The Leadership Development Committee of the ACPE Board has been hard at work receiving applications for commissions and committees.  Nominations closed on September 22 and the slate of candidates will be published on October 16 with polls opening on October 25.   

The strategic planning work groups have taken us into phase 3 of the strategic planning process.  The groups (ACPE’s place in the external eco-system of spiritual care education and provision; Member experience; Psychotherapy integration; and Member involvement) will meet in mid-October with La Piana, our consultants, to coalesce and deepen the phase 3 work.

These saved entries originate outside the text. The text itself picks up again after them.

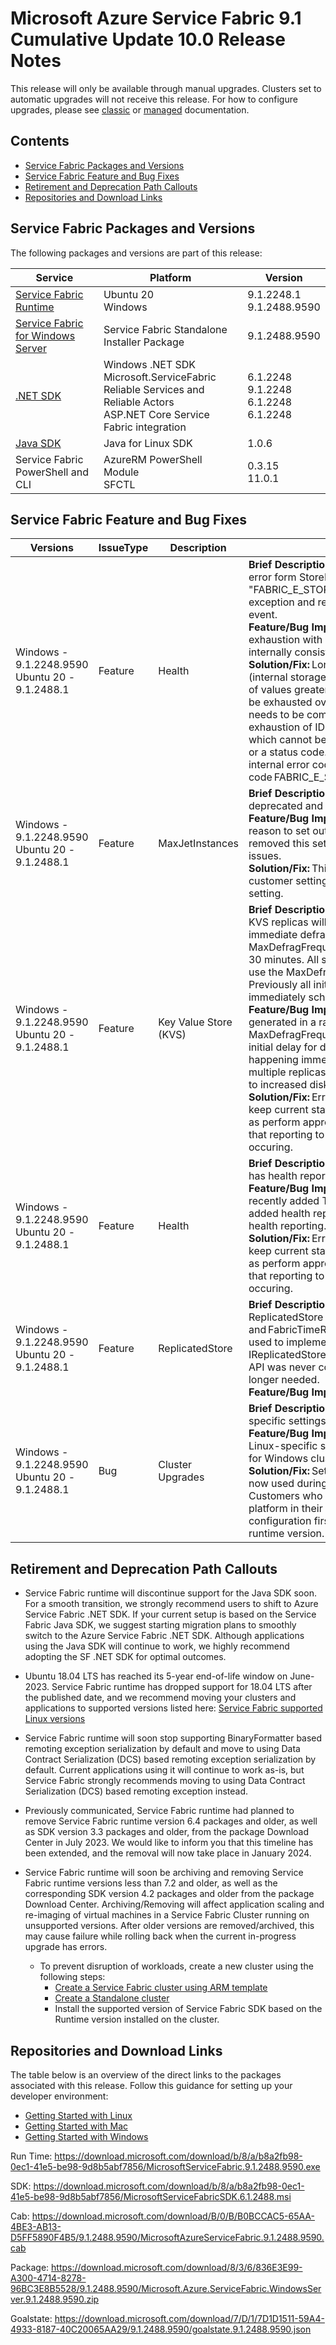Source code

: # Microsoft Azure Service Fabric 9.1 Cumulative Update 10.0 Release Notes

This release will only be available through manual upgrades. Clusters set to automatic upgrades will not receive this release. For how to configure upgrades, please see [classic](https://docs.microsoft.com/en-us/azure/service-fabric/service-fabric-cluster-upgrade) or [managed](https://docs.microsoft.com/en-us/azure/service-fabric/how-to-managed-cluster-configuration) documentation.

## Contents
* [Service Fabric Packages and Versions](#service-fabric-packages-and-versions)
* [Service Fabric Feature and Bug Fixes](#service-fabric-feature-and-bug-fixes)
* [Retirement and Deprecation Path Callouts](#retirement-and-deprecation-path-callouts)
* [Repositories and Download Links](#repositories-and-download-links)

## Service Fabric Packages and Versions
The following packages and versions are part of this release:

| Service | Platform | Version |
|-|-|-|
| [Service Fabric Runtime](https://download.microsoft.com/download/b/8/a/b8a2fb98-0ec1-41e5-be98-9d8b5abf7856/MicrosoftServiceFabric.9.1.2488.9590.exe) | Ubuntu 20 <br> Windows | 9.1.2248.1 <br> 9.1.2488.9590 |
| [Service Fabric for Windows Server](https://download.microsoft.com/download/8/3/6/836E3E99-A300-4714-8278-96BC3E8B5528/9.1.2488.9590/Microsoft.Azure.ServiceFabric.WindowsServer.9.1.2488.9590.zip) | Service Fabric Standalone Installer Package | 9.1.2488.9590 |
| [.NET SDK](https://download.microsoft.com/download/b/8/a/b8a2fb98-0ec1-41e5-be98-9d8b5abf7856/MicrosoftServiceFabricSDK.6.1.2488.msi) | Windows .NET SDK <br> Microsoft.ServiceFabric <br> Reliable Services and Reliable Actors <br> ASP.NET Core Service Fabric integration | 6.1.2248 <br> 9.1.2248 <br> 6.1.2248 <br> 6.1.2248 |
| [Java SDK](https://download.microsoft.com/download/b/8/a/b8a2fb98-0ec1-41e5-be98-9d8b5abf7856/MicrosoftServiceFabricSDK.6.1.2488.msi) | Java for Linux SDK | 1.0.6 |
| Service Fabric PowerShell and CLI | AzureRM PowerShell Module <br> SFCTL | 0.3.15 <br> 11.0.1 |

## Service Fabric Feature and Bug Fixes
| Versions | IssueType | Description | Resolution | 
|-|-|-|-|
| Windows -<br>9.1.2248.9590 <br> Ubuntu 20 -<br>9.1.2488.1 | Feature | Health | **Brief Description:** Remap hardware related JET error form StoreLvidLimitHit to a new "FABRIC_E_STORE_OUT_OF_LONG_VALUE_IDS" exception and reflect the change in the health event. <br> **Feature/Bug Impact:** Improve visibility of LVID exhaustion with a user-friendly exception and internally consistent naming. <br> **Solution/Fix:** Long Value IDs are used by ESE (internal storage engine used by KVS) to keep track of values greater than 5120 bytes. These IDs can be exhausted over a period and the database needs to be compacted to recover them. This exhaustion of IDs is currently an internal error code which cannot be expressed as a public exception or a status code. This work items replaces the internal error code with a new public error code FABRIC_E_STORE_OUT_OF_LONG_VALUE_IDS. |
| Windows -<br>9.1.2248.9590 <br> Ubuntu 20 -<br>9.1.2488.1 | Feature | MaxJetInstances | **Brief Description:** MaxJetInstances is marked as deprecated and removed from usage. <br> **Feature/Bug Impact:** As an unused setting with no reason to set outside of the default state, we removed this setting to prevent possible future issues. <br> **Solution/Fix:** This fixes any potential issues from a customer setting this variable to an unusable setting. |
| Windows -<br>9.1.2248.9590 <br> Ubuntu 20 -<br>9.1.2488.1 | Feature | Key Value Store (KVS) | **Brief Description:** The initial defragmentation of KVS replicas will now be distributed between an immediate defragmentation and the setting of MaxDefragFrequencyInMinutes which is by default 30 minutes. All subsequent defragmentations will use the MaxDefragFrequencyInMinutes value. Previously all initial  defragmentations were immediately scheduled upon open. <br> **Feature/Bug Impact:** A random integer is now generated in a range of (0, MaxDefragFrequencyInMinutes) to determine the initial delay for defragmentation instead of happening immediately to prevent scenarios where multiple replicas are open at the same time leading to increased disk usage. <br> **Solution/Fix:** Error codes need health reporting to keep current status of the SF environment as well as perform appropriate repair actions, this enables that reporting to provide visibility when the error is occuring. |
| Windows -<br>9.1.2248.9590 <br> Ubuntu 20 -<br>9.1.2488.1 | Feature | Health | **Brief Description:** Jet_errTooManyInstances now has health reporting, and associated tests. <br> **Feature/Bug Impact:** To add to the usability of the recently added TooManyInstances error code, added health reporting and tests to ensure proper health reporting. <br> **Solution/Fix:** Error codes need health reporting to keep current status of the SF environment as well as perform appropriate repair actions, this enables that reporting to provide visibility when the error is occuring. |
| Windows -<br>9.1.2248.9590 <br> Ubuntu 20 -<br>9.1.2488.1 | Feature | ReplicatedStore | **Brief Description:** Deprecated the internal ReplicatedStore settings FabricTimePersistInterval and FabricTimeRefreshTimeoutValue. They were used to implement the internal IReplicatedStore::GetCurrentStoreTime() API. This API was never consumed by Service Fabric and no longer needed. <br> **Feature/Bug Impact:** None. |
| Windows -<br>9.1.2248.9590 <br> Ubuntu 20 -<br>9.1.2488.1 | Bug | Cluster Upgrades | **Brief Description:** Validates correct platform-specific settings during cluster upgrade. <br> **Feature/Bug Impact:** Before this change, some Linux-specific settings were assumed to be valid for Windows clusters and vice-versa. <br> **Solution/Fix:** Settings correct for the platform are now used during cluster upgrade validation. Customers who have settings invalid for their platform in their cluster manifest, will have to fix the configuration first before upgrading to the new SF runtime version. |

## Retirement and Deprecation Path Callouts

* Service Fabric runtime will discontinue support for the Java SDK soon. For a smooth transition, we strongly recommend users to shift to Azure Service Fabric .NET SDK. If your current setup is based on the Service Fabric Java SDK, we suggest starting migration plans to smoothly switch to the Azure Service Fabric .NET SDK. Although applications using the Java SDK will continue to work, we highly recommend adopting the SF .NET SDK for optimal outcomes.

* Ubuntu 18.04 LTS has reached its 5-year end-of-life window on June-2023. Service Fabric runtime has dropped support for 18.04 LTS after the published date, and we recommend moving your clusters and applications to supported versions listed here: [Service Fabric supported Linux versions](https://learn.microsoft.com/en-us/azure/service-fabric/service-fabric-versions#supported-linux-versions-and-support-end-date)

* Service Fabric runtime will soon stop supporting BinaryFormatter based remoting exception serialization by default and move to using Data Contract Serialization (DCS) based remoting exception serialization by default. Current applications using it will continue to work as-is, but Service Fabric strongly recommends moving to using Data Contract Serialization (DCS) based remoting exception instead.

* Previously communicated, Service Fabric runtime had planned to remove Service Fabric runtime version 6.4 packages and older, as well as SDK version 3.3 packages and older, from the package Download Center in July 2023. We would like to inform you that this timeline has been extended, and the removal will now take place in January 2024.

* Service Fabric runtime will soon be archiving and removing Service Fabric runtime versions less than 7.2 and older, as well as the corresponding SDK version 4.2 packages and older from the package Download Center. Archiving/Removing will affect application scaling and re-imaging of virtual machines in a Service Fabric Cluster running on unsupported versions. After older versions are removed/archived, this may cause failure while rolling back when the current in-progress upgrade has errors. 
  * To prevent disruption of workloads, create a new cluster using the following steps:
    * [Create a Service Fabric cluster using ARM template](https://learn.microsoft.com/en-us/azure/service-fabric/quickstart-cluster-template)
    * [Create a Standalone cluster](https://learn.microsoft.com/en-us/azure/service-fabric/service-fabric-cluster-creation-for-windows-server)
    * Install the supported version of Service Fabric SDK based on the Runtime version installed on the cluster.

## Repositories and Download Links
The table below is an overview of the direct links to the packages associated with this release. 
Follow this guidance for setting up your developer environment: 
* [Getting Started with Linux](https://docs.microsoft.com/azure/service-fabric/service-fabric-get-started-linux)
* [Getting Started with Mac](https://docs.microsoft.com/azure/service-fabric/service-fabric-get-started-mac)
* [Getting Started with Windows](https://docs.microsoft.com/azure/service-fabric/service-fabric-get-started)

Run Time:
https://download.microsoft.com/download/b/8/a/b8a2fb98-0ec1-41e5-be98-9d8b5abf7856/MicrosoftServiceFabric.9.1.2488.9590.exe

SDK:
https://download.microsoft.com/download/b/8/a/b8a2fb98-0ec1-41e5-be98-9d8b5abf7856/MicrosoftServiceFabricSDK.6.1.2488.msi

Cab:
https://download.microsoft.com/download/B/0/B/B0BCCAC5-65AA-4BE3-AB13-D5FF5890F4B5/9.1.2488.9590/MicrosoftAzureServiceFabric.9.1.2488.9590.cab

Package:
https://download.microsoft.com/download/8/3/6/836E3E99-A300-4714-8278-96BC3E8B5528/9.1.2488.9590/Microsoft.Azure.ServiceFabric.WindowsServer.9.1.2488.9590.zip

Goalstate:
https://download.microsoft.com/download/7/D/1/7D1D1511-59A4-4933-8187-40C20065AA29/9.1.2488.9590/goalstate.9.1.2488.9590.json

I have been working more directly with the work group focused on the outward facing dimensions of ACPE.  Baked into the work has been addressing barriers to access to spiritual care education and its provision.  We’ve looked at the importance of strengthening our partnerships in order to understand and respond to the needs of stakeholders and to continue deepening our relationships with our strategic partners, fostering collaboration and knowledge exchange to advance the field of spiritual care and education.

For example, ACPE, like the VA affirms the value of ACPE accreditation and has made the decision to only allow ACPE programs in VA settings.  This affirms the hard work accreditation has done to continue our work being recognized by the US Department of Education.

An example of that work is the work of the outcomes work group.  That work continues as over 100 educators are meeting regularly to collaborate about implementing the revised Outcomes and Indicators.  New cohorts will be starting up in January.  Related to the revised Outcomes and Indicators, educators can check out the new SharePoint page for related educator resources.

It is important that ACPE amplifies its voice and advocate for the importance of access to CPE and spiritual care.  This includes fostering our relationships with health care providers, corporate entities, social service organizations, and translating the value of health and well-being through transformational learning and growth.

Parker Palmer continues in his reflection on the paradoxes of autumn:

In the visible world of nature, a great truth is concealed in plain sight: diminishment and beauty, darkness and light, death and life are not opposites. They are held together in the paradox of the “hidden wholeness.”

In a paradox, opposites do not negate each other—they cohere in mysterious unity at the heart of reality. Deeper still, they need each other for health, as my body needs to breathe in as well as breathe out. But in a culture that prefers the ease of either-or thinking to the complexities of paradox, we have a hard time holding opposites together. We want light without darkness, the glories of spring and summer without the demands of autumn and winter, and the Faustian bargains we make fail to sustain our lives.


The third week in October is typically a time when we celebrate Professional Spiritual Care.  I would invite us to utilize this time to renew our commitment to the ACPE values of diversity and inclusion.  As we shed light on bias and racism, we move toward recognizing the mysterious unity at the heart of reality.  As we embark on the good hard work of change and transformation with ACPE, may we all seek a broader vision of what it means to find healing for all humanity, not just for the familiar and known.  In this contemplative season, may we discover the paradox of the “hidden wholeness.”

With gratitude for you and your work,


P.S.  We recognized that the dates for the 2024 Annual Conference may pose a challenge for some of our members.  Feedback from last year was all heard and considered, but we were limited for this year in our choices of locations and dates. As we don’t have uniformity with our program dates and other special events that often take place in May, we have not found a time that works for everyone, so we do our best to find a location that is as affordable as possible for travel and with a hotel that is large enough to support our conference and that wants our business!  It is a challenging task to say the least, but we are working to get ahead of the curve going forward in securing dates and locations. Our conferencing folks have already begun the process of looking at sites and dates for 2025 so that we can have the conference earlier in the month (which will conflict with the ending of spring units in some programs and depending on the actual dates available at various locations, may conflict with Mother’s Day or National Nurses Week.